SUPPLIED DATA:
*** Begin section ***
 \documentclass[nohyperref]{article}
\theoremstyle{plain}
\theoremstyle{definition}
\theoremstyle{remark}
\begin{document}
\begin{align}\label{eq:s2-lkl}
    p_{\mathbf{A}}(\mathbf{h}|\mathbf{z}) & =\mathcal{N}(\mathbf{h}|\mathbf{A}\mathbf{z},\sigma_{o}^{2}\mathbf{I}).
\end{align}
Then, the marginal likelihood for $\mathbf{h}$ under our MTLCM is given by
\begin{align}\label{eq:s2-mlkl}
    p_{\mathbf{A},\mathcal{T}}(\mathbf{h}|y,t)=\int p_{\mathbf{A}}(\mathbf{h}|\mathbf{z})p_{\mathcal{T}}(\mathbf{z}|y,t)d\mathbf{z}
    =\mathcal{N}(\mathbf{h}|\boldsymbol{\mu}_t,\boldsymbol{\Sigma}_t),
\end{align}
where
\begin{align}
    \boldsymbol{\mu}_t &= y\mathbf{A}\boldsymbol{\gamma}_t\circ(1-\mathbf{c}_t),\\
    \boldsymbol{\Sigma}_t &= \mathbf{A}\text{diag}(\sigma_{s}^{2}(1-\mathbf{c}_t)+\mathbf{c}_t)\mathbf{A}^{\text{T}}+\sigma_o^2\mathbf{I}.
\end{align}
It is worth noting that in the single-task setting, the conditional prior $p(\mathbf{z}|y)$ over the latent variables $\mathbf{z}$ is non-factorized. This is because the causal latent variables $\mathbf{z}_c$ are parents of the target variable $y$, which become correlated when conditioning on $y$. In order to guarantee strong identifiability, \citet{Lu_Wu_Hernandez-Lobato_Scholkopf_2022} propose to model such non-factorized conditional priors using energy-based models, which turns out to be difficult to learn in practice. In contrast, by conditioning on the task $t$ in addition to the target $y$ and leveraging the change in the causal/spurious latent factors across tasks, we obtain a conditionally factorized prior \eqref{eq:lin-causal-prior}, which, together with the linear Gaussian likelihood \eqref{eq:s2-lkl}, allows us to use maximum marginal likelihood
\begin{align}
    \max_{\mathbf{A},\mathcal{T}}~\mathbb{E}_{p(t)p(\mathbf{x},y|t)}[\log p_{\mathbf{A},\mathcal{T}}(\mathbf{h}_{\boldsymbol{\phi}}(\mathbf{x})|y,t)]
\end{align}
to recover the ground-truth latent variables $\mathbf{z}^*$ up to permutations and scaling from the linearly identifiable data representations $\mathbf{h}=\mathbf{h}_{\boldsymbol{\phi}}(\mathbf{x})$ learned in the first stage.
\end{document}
*** End section ***
*** Begin section ***
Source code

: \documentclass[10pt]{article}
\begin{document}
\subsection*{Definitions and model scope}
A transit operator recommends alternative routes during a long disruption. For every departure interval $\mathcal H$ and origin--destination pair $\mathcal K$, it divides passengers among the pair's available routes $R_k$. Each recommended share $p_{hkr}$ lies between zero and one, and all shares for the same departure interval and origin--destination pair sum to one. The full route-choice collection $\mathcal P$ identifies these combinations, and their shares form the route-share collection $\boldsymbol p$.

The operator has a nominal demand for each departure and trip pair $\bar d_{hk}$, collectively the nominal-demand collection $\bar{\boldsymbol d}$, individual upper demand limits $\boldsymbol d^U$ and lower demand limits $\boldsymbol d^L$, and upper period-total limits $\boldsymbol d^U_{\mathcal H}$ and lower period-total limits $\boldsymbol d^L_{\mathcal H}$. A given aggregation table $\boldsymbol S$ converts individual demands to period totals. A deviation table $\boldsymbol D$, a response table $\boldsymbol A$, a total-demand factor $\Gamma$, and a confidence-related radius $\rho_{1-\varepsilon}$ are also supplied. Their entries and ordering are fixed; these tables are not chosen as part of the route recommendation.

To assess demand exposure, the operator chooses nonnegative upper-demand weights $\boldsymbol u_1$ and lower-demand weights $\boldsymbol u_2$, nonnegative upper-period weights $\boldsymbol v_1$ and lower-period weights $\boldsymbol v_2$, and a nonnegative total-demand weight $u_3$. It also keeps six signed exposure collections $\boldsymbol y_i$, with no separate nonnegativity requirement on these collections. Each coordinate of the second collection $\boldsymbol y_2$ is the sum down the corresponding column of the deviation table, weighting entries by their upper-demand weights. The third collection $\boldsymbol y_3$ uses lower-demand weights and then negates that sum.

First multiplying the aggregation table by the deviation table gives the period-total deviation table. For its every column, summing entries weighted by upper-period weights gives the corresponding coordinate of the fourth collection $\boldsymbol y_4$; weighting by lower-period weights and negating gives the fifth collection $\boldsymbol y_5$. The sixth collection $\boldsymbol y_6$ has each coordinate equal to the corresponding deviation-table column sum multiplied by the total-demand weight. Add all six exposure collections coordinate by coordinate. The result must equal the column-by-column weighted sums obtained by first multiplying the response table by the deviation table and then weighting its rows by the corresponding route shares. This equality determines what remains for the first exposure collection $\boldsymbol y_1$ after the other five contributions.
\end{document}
*** End section ***
*** Begin section ***
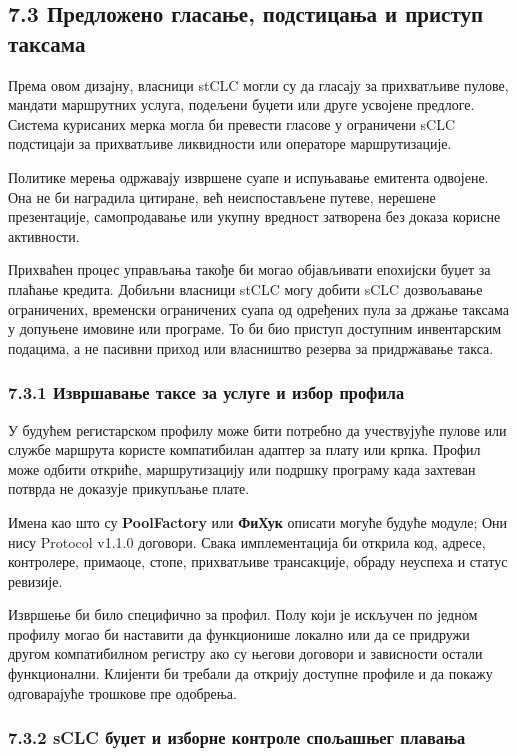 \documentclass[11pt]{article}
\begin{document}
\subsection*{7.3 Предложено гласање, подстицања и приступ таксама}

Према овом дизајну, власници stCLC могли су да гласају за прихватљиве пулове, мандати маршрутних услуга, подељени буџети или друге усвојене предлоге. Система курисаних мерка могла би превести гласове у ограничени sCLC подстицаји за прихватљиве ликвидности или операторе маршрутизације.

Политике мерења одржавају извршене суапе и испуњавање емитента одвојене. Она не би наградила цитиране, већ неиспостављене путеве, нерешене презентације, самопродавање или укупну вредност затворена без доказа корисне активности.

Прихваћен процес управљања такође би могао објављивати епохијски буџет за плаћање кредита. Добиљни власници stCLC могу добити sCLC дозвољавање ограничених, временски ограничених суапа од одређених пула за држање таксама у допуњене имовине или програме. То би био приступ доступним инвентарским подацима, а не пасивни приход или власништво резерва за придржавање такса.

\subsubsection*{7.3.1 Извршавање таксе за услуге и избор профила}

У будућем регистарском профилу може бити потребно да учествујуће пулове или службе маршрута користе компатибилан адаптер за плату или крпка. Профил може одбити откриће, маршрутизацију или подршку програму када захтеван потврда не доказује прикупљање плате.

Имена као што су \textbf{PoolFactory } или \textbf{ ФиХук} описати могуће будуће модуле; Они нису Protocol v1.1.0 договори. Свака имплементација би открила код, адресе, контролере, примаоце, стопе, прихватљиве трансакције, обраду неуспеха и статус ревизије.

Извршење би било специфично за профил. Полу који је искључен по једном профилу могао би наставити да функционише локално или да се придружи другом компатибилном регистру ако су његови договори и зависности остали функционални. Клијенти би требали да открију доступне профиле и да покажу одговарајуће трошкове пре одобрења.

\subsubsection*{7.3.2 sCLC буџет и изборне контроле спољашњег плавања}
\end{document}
*** End section ***
WORK ITEM: Among the lines above, find those that contain the word "stCLC" and copy them.

SOLUTION FOR THIS PROBLEM:
Према овом дизајну, власници stCLC могли су да гласају за прихватљиве пулове, мандати маршрутних услуга, подељени буџети или друге усвојене предлоге. Система курисаних мерка могла би превести гласове у ограничени sCLC подстицаји за прихватљиве ликвидности или операторе маршрутизације.
Прихваћен процес управљања такође би могао објављивати епохијски буџет за плаћање кредита. Добиљни власници stCLC могу добити sCLC дозвољавање ограничених, временски ограничених суапа од одређених пула за држање таксама у допуњене имовине или програме. То би био приступ доступним инвентарским подацима, а не пасивни приход или власништво резерва за придржавање такса.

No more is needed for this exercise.